- _Source information_:
"""
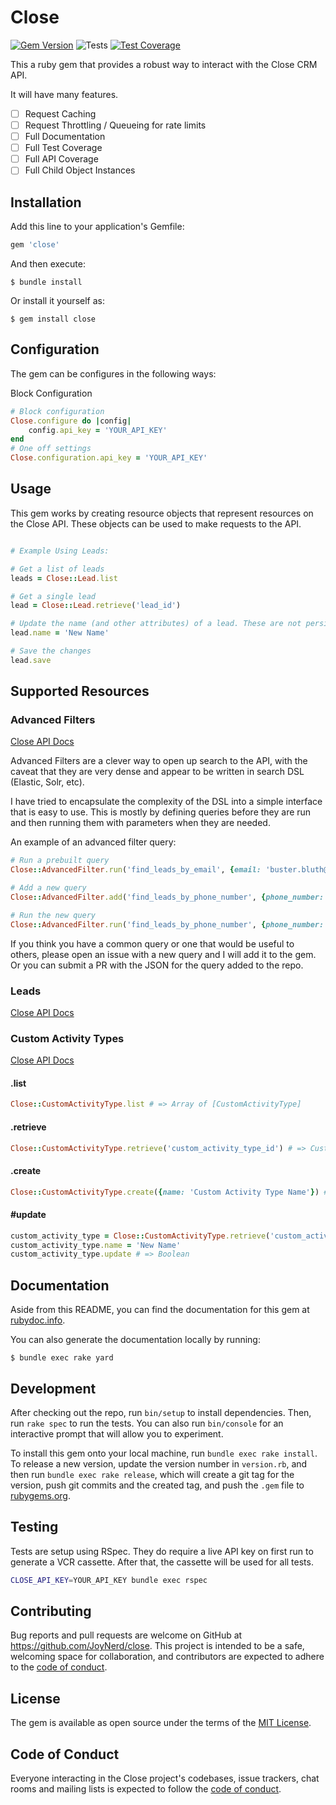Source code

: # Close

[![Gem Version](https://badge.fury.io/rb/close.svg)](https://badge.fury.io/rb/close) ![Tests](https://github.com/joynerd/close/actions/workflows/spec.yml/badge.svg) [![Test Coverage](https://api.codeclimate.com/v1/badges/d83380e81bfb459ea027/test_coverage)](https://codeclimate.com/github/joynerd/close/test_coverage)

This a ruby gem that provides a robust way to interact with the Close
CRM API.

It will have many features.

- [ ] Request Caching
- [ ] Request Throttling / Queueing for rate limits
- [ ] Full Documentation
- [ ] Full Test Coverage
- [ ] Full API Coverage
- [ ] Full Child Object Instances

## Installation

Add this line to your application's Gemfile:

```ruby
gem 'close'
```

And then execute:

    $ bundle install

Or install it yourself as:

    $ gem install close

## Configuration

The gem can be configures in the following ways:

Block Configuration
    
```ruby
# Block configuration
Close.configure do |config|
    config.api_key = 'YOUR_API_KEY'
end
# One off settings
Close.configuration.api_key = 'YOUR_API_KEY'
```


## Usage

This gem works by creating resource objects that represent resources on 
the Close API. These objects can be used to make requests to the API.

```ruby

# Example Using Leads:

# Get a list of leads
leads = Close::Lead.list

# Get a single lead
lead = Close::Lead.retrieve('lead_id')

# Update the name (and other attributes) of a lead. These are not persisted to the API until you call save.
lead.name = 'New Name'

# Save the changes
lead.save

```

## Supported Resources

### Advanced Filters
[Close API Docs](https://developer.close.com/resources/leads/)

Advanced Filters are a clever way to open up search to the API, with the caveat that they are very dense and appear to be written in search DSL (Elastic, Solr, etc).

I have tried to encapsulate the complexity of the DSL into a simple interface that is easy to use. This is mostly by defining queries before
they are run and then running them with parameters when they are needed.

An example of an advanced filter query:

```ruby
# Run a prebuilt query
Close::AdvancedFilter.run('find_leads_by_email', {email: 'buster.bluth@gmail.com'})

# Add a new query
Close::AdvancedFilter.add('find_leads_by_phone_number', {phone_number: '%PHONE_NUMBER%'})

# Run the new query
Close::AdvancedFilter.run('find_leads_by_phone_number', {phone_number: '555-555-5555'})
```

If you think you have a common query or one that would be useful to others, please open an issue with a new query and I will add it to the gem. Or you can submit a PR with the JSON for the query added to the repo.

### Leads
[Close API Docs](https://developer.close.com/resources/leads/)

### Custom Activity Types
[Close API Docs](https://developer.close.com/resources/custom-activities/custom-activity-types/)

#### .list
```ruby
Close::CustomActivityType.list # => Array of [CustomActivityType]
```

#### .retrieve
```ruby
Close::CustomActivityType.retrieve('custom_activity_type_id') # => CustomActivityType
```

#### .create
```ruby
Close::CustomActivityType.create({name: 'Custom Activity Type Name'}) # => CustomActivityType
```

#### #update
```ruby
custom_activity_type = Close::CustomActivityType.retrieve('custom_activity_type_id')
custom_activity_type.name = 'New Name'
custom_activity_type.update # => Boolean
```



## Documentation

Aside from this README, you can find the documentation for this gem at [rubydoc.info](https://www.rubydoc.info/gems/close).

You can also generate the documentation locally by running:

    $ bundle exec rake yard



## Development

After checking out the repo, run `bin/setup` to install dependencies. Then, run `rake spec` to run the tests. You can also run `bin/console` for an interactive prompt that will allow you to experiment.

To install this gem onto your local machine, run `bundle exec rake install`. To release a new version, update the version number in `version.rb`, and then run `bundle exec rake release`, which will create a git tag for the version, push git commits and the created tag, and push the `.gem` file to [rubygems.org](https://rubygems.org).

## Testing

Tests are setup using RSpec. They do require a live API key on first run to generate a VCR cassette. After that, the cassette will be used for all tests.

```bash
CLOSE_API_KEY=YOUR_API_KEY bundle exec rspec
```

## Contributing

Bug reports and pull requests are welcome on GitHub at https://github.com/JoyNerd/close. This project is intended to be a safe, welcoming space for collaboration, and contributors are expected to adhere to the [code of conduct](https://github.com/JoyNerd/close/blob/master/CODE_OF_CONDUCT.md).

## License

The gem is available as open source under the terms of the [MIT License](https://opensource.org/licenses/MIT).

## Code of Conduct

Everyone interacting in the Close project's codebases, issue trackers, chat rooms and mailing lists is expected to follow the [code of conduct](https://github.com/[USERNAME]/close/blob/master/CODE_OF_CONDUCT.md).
"""
- _Your instructions_: Go through the lines above and write each one out verbatim, skipping the pictures.

- _Answer to this task_:
Source code

: # Close

[![Gem Version](https://badge.fury.io/rb/close.svg)](https://badge.fury.io/rb/close) ![Tests](https://github.com/joynerd/close/actions/workflows/spec.yml/badge.svg) [![Test Coverage](https://api.codeclimate.com/v1/badges/d83380e81bfb459ea027/test_coverage)](https://codeclimate.com/github/joynerd/close/test_coverage)

This a ruby gem that provides a robust way to interact with the Close
CRM API.

It will have many features.

- [ ] Request Caching
- [ ] Request Throttling / Queueing for rate limits
- [ ] Full Documentation
- [ ] Full Test Coverage
- [ ] Full API Coverage
- [ ] Full Child Object Instances

## Installation

Add this line to your application's Gemfile:

```ruby
gem 'close'
```

And then execute:

    $ bundle install

Or install it yourself as:

    $ gem install close

## Configuration

The gem can be configures in the following ways:

Block Configuration
    
```ruby
# Block configuration
Close.configure do |config|
    config.api_key = 'YOUR_API_KEY'
end
# One off settings
Close.configuration.api_key = 'YOUR_API_KEY'
```


## Usage

This gem works by creating resource objects that represent resources on 
the Close API. These objects can be used to make requests to the API.

```ruby

# Example Using Leads:

# Get a list of leads
leads = Close::Lead.list

# Get a single lead
lead = Close::Lead.retrieve('lead_id')

# Update the name (and other attributes) of a lead. These are not persisted to the API until you call save.
lead.name = 'New Name'

# Save the changes
lead.save

```

## Supported Resources

### Advanced Filters
[Close API Docs](https://developer.close.com/resources/leads/)

Advanced Filters are a clever way to open up search to the API, with the caveat that they are very dense and appear to be written in search DSL (Elastic, Solr, etc).

I have tried to encapsulate the complexity of the DSL into a simple interface that is easy to use. This is mostly by defining queries before
they are run and then running them with parameters when they are needed.

An example of an advanced filter query:

```ruby
# Run a prebuilt query
Close::AdvancedFilter.run('find_leads_by_email', {email: 'buster.bluth@gmail.com'})

# Add a new query
Close::AdvancedFilter.add('find_leads_by_phone_number', {phone_number: '%PHONE_NUMBER%'})

# Run the new query
Close::AdvancedFilter.run('find_leads_by_phone_number', {phone_number: '555-555-5555'})
```

If you think you have a common query or one that would be useful to others, please open an issue with a new query and I will add it to the gem. Or you can submit a PR with the JSON for the query added to the repo.

### Leads
[Close API Docs](https://developer.close.com/resources/leads/)

### Custom Activity Types
[Close API Docs](https://developer.close.com/resources/custom-activities/custom-activity-types/)

#### .list
```ruby
Close::CustomActivityType.list # => Array of [CustomActivityType]
```

#### .retrieve
```ruby
Close::CustomActivityType.retrieve('custom_activity_type_id') # => CustomActivityType
```

#### .create
```ruby
Close::CustomActivityType.create({name: 'Custom Activity Type Name'}) # => CustomActivityType
```

#### #update
```ruby
custom_activity_type = Close::CustomActivityType.retrieve('custom_activity_type_id')
custom_activity_type.name = 'New Name'
custom_activity_type.update # => Boolean
```



## Documentation

Aside from this README, you can find the documentation for this gem at [rubydoc.info](https://www.rubydoc.info/gems/close).

You can also generate the documentation locally by running:

    $ bundle exec rake yard



## Development

After checking out the repo, run `bin/setup` to install dependencies. Then, run `rake spec` to run the tests. You can also run `bin/console` for an interactive prompt that will allow you to experiment.

To install this gem onto your local machine, run `bundle exec rake install`. To release a new version, update the version number in `version.rb`, and then run `bundle exec rake release`, which will create a git tag for the version, push git commits and the created tag, and push the `.gem` file to [rubygems.org](https://rubygems.org).

## Testing

Tests are setup using RSpec. They do require a live API key on first run to generate a VCR cassette. After that, the cassette will be used for all tests.

```bash
CLOSE_API_KEY=YOUR_API_KEY bundle exec rspec
```

## Contributing

Bug reports and pull requests are welcome on GitHub at https://github.com/JoyNerd/close. This project is intended to be a safe, welcoming space for collaboration, and contributors are expected to adhere to the [code of conduct](https://github.com/JoyNerd/close/blob/master/CODE_OF_CONDUCT.md).

## License

The gem is available as open source under the terms of the [MIT License](https://opensource.org/licenses/MIT).

## Code of Conduct

Everyone interacting in the Close project's codebases, issue trackers, chat rooms and mailing lists is expected to follow the [code of conduct](https://github.com/[USERNAME]/close/blob/master/CODE_OF_CONDUCT.md).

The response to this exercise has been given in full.